EXERCISE DETAILS | Print the whole listing again exactly, keeping no pictures in it.
- - -
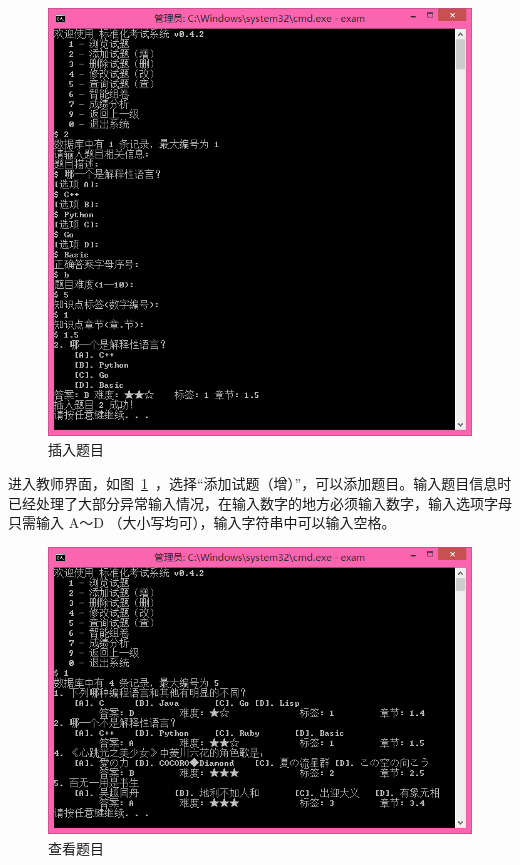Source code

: \begin{figure}[htp]
\includegraphics[width=\textwidth]{image/teacher_insert.png}
\caption{\label{teacher_insert}插入题目}
\end{figure}

进入教师界面，如图~\ref{teacher_insert}~，选择“添加试题（增）”，可以添加题目。输入题目信息时已经处理了大部分异常输入情况，在输入数字的地方必须输入数字，输入选项字母只需输入 A～D （大小写均可），输入字符串中可以输入空格。

\begin{figure}[htp]
\includegraphics[width=\textwidth]{image/teacher_view.png}
\caption{\label{teacher_view}查看题目}
\end{figure}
- - -
WRITTEN ANSWER |
Source code

: \begin{figure}[htp]
\includegraphics[width=\textwidth]{image/teacher_insert.png}
\caption{\label{teacher_insert}插入题目}
\end{figure}

进入教师界面，如图~\ref{teacher_insert}~，选择“添加试题（增）”，可以添加题目。输入题目信息时已经处理了大部分异常输入情况，在输入数字的地方必须输入数字，输入选项字母只需输入 A～D （大小写均可），输入字符串中可以输入空格。

\begin{figure}[htp]
\includegraphics[width=\textwidth]{image/teacher_view.png}
\caption{\label{teacher_view}查看题目}
\end{figure}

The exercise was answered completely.